My First Week Pt. 1

My oh my! So its been more than a full week since I’ve been here and there is so much that I want to share! I’ve found that it is pretty difficult to maintain this blog as I am a very busy person, so please bear with me as I try my hardest to keep all of you guys updated with all things Spain! And since I have so much to say, I’m breaking up this post into 2 parts so you all don’t have to feel like you are reading a novel!

So after my first day, I woke up around 4 PM. No surprise here. I woke up feeling like I got hit by a bus, confuse of what time it really was, and had known I slept alright by the amount of drool that was dried on my face. It wasn’t a pretty site, but I didn’t care because I WAS IN SPAIN!!!

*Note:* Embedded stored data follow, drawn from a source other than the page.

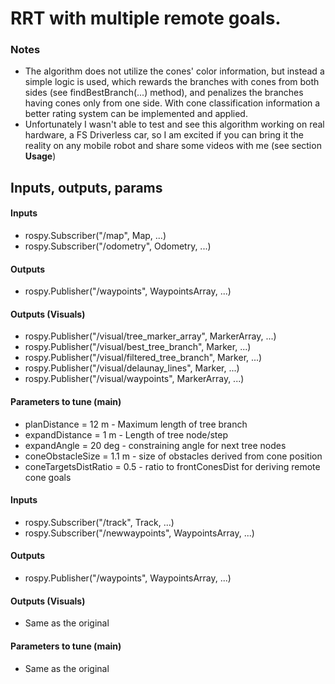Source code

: # RRT with multiple remote goals.

### Notes
- The algorithm does not utilize the cones' color information, but instead a simple logic is used, which rewards the branches with cones from both sides (see findBestBranch(...) method), and penalizes the branches having cones only from one side. With cone classification information a better rating system can be implemented and applied.
- Unfortunately I wasn't able to test and see this algorithm working on real hardware, a FS Driverless car, so I am excited if you can bring it the reality on any mobile robot and share some videos with me (see section **Usage**)


## Inputs, outputs, params

#### Inputs
- rospy.Subscriber("/map", Map, ...)
- rospy.Subscriber("/odometry", Odometry, ...)

#### Outputs
- rospy.Publisher("/waypoints", WaypointsArray, ...)

#### Outputs (Visuals)
- rospy.Publisher("/visual/tree_marker_array", MarkerArray, ...)
- rospy.Publisher("/visual/best_tree_branch", Marker, ...)
- rospy.Publisher("/visual/filtered_tree_branch", Marker, ...)
- rospy.Publisher("/visual/delaunay_lines", Marker, ...)
- rospy.Publisher("/visual/waypoints", MarkerArray, ...)

#### Parameters to tune (main)
- planDistance = 12 m - Maximum length of tree branch
- expandDistance = 1 m - Length of tree node/step
- expandAngle = 20 deg - constraining angle for next tree nodes
- coneObstacleSize = 1.1 m - size of obstacles derived from cone position
- coneTargetsDistRatio = 0.5 - ratio to frontConesDist for deriving remote cone goals




#### Inputs
- rospy.Subscriber("/track", Track, ...)
- rospy.Subscriber("/newwaypoints", WaypointsArray, ...)

#### Outputs
- rospy.Publisher("/waypoints", WaypointsArray, ...)

#### Outputs (Visuals)
- Same as the original

#### Parameters to tune (main)
- Same as the original

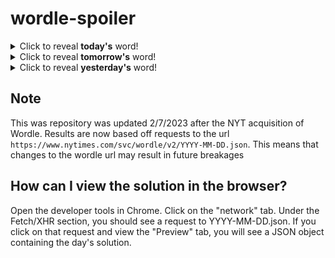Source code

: # wordle-spoiler

<details>
  <summary>Click to reveal <b>today's</b> word!</summary>
  <br>
  <b> crowd </b>
</details>

<details>
  <summary>Click to reveal <b>tomorrow's</b> word!</summary>
  <br>
  <b> manga </b>
</details>

<details>
  <summary>Click to reveal <b>yesterday's</b> word!</summary>
  <br>
  <b> hence </b>
</details>

## Note
This was repository was updated 2/7/2023 after the NYT acquisition of Wordle. Results are now based off requests to the url `https://www.nytimes.com/svc/wordle/v2/YYYY-MM-DD.json`. This means that changes to the wordle url may result in future breakages

## How can I view the solution in the browser?
Open the developer tools in Chrome. Click on the "network" tab. Under the Fetch/XHR section, you should see a request to YYYY-MM-DD.json. If you click on that request and view the "Preview" tab, you will see a JSON object containing the day's solution.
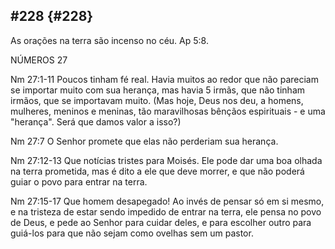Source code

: ## #228 {#228}

As orações na terra são incenso no céu. Ap 5:8.

NÚMEROS 27

Nm 27:1-11 Poucos tinham fé real. Havia muitos ao redor que não pareciam se importar muito com sua herança, mas havia 5 irmãs, que não tinham irmãos, que se importavam muito. (Mas hoje, Deus nos deu, a homens, mulheres, meninos e meninas, tão maravilhosas bênçãos espirituais - e uma &quot;herança&quot;. Será que damos valor a isso?)

Nm 27:7 O Senhor promete que elas não perderiam sua herança.

Nm 27:12-13 Que notícias tristes para Moisés. Ele pode dar uma boa olhada na terra prometida, mas é dito a ele que deve morrer, e que não poderá guiar o povo para entrar na terra.

Nm 27:15-17 Que homem desapegado! Ao invés de pensar só em si mesmo, e na tristeza de estar sendo impedido de entrar na terra, ele pensa no povo de Deus, e pede ao Senhor para cuidar deles, e para escolher outro para guiá-los para que não sejam como ovelhas sem um pastor.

What it looks like when I wake up.

What it looks like when I wake up.

I decided to venture out in Lasarte so that I could get more accustomed to where I will be living for the next 3 months. I found Lasarte to be a very cute and small town just about 6 miles from Donostia-San Sebastian. I ended up being able to walk around majority of the town within an hour or so. I stopped real quick at a pintxo bar called, Gure Etxea, to grab a quick bite to eat. Ended up getting 2 gildas, one with salt-cured anchovies and the other with vinegar-cured anchovies, a jamon bocadillo, and a Txakioli to wash it down. It was a pretty perfect snack to fuel me for the rest of the day.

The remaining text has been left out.